The sprawling, interconnected web that links the Grateful Dead taping community is now world-renowned. It is little recalled, however, that in the early 70s the principal way that interested Dead fans heard alternative Grateful Dead music was through bootleg lps. These lps, with minimal graphics, or just white covers, and incorrect song titles and little or no information about the recording, were quietly available in hip (non-chain) record stores. Unofficial recordings of Bob Dylan and The Rolling Stones had led the way, as documented in the Clinton Heylin book Bootleg. Meanwhile, on the East Coast, the truly committed amongst the Deadheads made their own live tapes and produced them as albums, often selling them outside of concerts.
The subject of bootleg Grateful Dead albums, and their intimate connection to the underground movement of tapes and other products from one coast to another is worthy of a book. Fortunately, one is being written. Fellow scholar Jesse Jarnow is working on Heads: A Biography Of Psychedelic America, and the bootleg lp will be resurrected and given its rightful due. It will be well worth the wait to see the rightful context. As for me, I can give a flavor of their importance by describing the bootleg lp of the Closing of The Fillmore West show that I purchased in late 1973 or so.
When I was in the 10th grade (1972-73), a friend with older siblings had loaned me the Bob Dylan Royal Albert Hall bootleg (actually Manchester, but of course we didn't know that). I was floored. The idea that there was a different, better, live version of Dylan's greatest music was staggering. Grateful Dead bootlegs started to appear in Palo Alto and Berkeley the next year (1973-74). By this time, I had the existing Grateful Dead albums and had memorized them. I purchased a double-lp of the Fillmore West show in the middle of the school year. The front and back cover (or most of it, anyway) and the label are reproduced above. I bought it as a "used" record, which I think was the dodge to get around the illegality. It was a revelation.
Now, I had gotten a couple of Dead bootlegs along with it, around the same time, and they were great. But I couldn't tell where they were from, nor anything else about them, so they were straight up mysteries. Within a few years I figured out that they were from Binghamton (May 2 '70) and Felt Forum, but I didn't know that at the time. But the Fillmore West lp seemed to be a complete concert, with a date and everything. I had even seen the Dead a couple of times, so I wasn't completely innocent. Yet here was an alternative version of Skull And Roses, complete with strange cover versions that I had never heard of.
It is a 21st century opinion to dismiss the Jul 2 '71 Fillmore West show as a weak show. From some points of view, that may be correct, although I think people are unnecessarily harsh. From my 11th grade point of view, however, it was beside the point. At the time, there were 9 Grateful Dead albums, and I perceived the band's music as having had a certain arc.
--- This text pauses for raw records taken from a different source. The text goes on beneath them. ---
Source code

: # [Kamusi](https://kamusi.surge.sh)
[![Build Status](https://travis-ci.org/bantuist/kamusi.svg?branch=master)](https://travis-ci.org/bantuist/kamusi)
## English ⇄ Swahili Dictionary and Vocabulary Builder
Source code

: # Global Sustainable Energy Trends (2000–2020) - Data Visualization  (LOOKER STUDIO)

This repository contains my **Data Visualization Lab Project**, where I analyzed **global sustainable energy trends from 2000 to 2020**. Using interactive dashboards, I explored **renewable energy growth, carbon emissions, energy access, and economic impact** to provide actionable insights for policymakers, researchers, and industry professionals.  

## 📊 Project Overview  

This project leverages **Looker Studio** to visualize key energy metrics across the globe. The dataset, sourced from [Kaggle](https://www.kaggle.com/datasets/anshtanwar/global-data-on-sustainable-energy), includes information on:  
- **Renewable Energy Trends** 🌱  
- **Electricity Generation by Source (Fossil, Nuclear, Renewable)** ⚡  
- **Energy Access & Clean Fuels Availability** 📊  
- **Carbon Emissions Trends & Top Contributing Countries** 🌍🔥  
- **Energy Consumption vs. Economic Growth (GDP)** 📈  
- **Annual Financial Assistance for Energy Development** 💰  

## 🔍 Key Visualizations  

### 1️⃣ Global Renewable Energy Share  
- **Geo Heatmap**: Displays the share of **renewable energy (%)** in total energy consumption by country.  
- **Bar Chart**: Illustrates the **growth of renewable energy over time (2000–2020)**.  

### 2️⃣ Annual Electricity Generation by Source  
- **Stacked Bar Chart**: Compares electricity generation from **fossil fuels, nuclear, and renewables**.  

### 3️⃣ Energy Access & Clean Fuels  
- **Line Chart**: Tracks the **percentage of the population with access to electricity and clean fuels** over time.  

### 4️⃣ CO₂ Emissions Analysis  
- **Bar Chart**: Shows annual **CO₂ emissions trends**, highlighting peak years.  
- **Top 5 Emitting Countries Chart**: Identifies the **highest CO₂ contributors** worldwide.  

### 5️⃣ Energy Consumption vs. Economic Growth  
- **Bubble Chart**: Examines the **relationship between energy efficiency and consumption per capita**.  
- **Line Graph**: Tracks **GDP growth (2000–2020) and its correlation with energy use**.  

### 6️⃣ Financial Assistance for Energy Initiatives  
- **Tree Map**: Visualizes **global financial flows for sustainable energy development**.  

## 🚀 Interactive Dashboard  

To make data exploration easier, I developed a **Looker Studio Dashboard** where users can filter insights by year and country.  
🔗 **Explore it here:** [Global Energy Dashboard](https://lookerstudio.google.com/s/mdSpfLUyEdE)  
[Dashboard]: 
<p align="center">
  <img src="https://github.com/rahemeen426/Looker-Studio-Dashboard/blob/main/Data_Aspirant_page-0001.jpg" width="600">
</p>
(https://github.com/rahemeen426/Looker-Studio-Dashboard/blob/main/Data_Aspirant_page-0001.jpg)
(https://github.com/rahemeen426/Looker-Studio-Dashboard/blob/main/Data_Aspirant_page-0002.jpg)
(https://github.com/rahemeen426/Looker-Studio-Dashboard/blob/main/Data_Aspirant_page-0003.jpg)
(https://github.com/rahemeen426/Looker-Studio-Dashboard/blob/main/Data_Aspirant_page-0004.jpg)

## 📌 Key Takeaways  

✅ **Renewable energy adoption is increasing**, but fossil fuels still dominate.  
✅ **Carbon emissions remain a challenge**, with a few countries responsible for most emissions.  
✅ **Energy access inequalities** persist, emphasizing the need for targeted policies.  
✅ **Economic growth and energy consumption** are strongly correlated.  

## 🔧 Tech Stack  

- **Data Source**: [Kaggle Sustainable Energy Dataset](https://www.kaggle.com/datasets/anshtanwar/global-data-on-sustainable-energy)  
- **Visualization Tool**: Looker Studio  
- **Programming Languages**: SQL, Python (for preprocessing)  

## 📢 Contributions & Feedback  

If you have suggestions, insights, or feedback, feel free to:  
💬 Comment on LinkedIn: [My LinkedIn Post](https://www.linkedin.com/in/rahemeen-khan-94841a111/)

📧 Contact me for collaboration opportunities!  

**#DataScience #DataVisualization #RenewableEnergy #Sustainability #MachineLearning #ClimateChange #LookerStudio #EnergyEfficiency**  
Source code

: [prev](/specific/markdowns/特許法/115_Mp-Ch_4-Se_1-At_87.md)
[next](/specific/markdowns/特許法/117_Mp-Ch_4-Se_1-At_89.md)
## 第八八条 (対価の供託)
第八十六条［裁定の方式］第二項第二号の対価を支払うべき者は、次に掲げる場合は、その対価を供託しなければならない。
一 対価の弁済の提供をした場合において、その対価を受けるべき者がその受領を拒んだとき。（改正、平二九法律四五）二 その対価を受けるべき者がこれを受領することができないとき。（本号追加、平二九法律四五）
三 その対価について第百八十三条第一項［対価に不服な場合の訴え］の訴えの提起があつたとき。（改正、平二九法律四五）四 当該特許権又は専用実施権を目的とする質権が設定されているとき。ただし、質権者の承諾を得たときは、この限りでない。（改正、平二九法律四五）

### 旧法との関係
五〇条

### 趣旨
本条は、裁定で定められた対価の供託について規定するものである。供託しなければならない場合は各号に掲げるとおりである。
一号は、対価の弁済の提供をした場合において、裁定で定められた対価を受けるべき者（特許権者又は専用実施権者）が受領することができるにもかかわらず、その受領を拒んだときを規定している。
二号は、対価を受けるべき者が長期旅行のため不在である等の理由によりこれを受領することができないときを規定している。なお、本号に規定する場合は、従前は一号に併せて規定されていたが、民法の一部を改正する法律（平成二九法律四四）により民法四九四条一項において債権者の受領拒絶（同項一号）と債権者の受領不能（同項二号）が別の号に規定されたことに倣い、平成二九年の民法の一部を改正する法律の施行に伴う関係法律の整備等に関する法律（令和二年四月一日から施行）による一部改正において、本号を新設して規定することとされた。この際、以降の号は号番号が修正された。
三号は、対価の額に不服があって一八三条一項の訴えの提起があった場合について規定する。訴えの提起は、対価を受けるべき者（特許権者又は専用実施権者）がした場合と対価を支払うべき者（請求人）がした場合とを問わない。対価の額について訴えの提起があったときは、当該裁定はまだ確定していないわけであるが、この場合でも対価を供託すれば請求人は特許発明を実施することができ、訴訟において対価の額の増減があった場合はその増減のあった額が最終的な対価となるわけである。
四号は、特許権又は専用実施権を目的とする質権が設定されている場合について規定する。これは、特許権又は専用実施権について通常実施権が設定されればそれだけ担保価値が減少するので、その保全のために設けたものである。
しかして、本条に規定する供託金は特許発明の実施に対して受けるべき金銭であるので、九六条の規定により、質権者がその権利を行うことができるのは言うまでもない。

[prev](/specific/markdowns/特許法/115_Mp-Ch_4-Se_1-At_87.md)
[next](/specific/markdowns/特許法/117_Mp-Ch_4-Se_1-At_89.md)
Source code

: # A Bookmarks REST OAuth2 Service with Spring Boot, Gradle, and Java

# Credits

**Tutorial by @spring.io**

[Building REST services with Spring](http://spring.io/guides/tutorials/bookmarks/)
Here was a 10th album, and my perception of the band's arc was completely wrong. I didn't yet know what it was, of course, but I had to throw out everything I had thought. Here was a different, Godchaux-less "China Cat Sunflower>I Know You Rider"; here were lengthy covers of "Good Lovin" and "Sing Me Back Home"; here they went back into "Not Fade Away" after "Going Down The Road."
It was all well and good for grizzled veterans of the Fillmores (all of about 26 years old at the time) to say, "c'mon, everybody knew that." I didn't know that, and I didn't know any grizzled heads, either. I was stuck in the suburbs, wishing I was in the mix. Bootleg Grateful Dead lps put me in that mix. I ended up with about 12 of them, and a couple of New Riders bootlegs as well, and I memorized them all. Of course, a few years later, I discovered cassettes and the tape-trading universe, and the bootleg lps didn't matter, but without them, the doors would have taken a lot longer to open.
The blue double lp that I had was regularly seen in Bay Area used record stores for the next several years--it was about as near to a "regional hit" as a bootleg could ever be considered. It's not surprising. A local show, broadcast locally, pressed somehow, and quietly distributed to sufficiently cool stores. That was, in fact, pretty common on the East Coast and less so in the Bay Area, but with respect to my listening it jump started me by about four years. I couldn't have been the only one.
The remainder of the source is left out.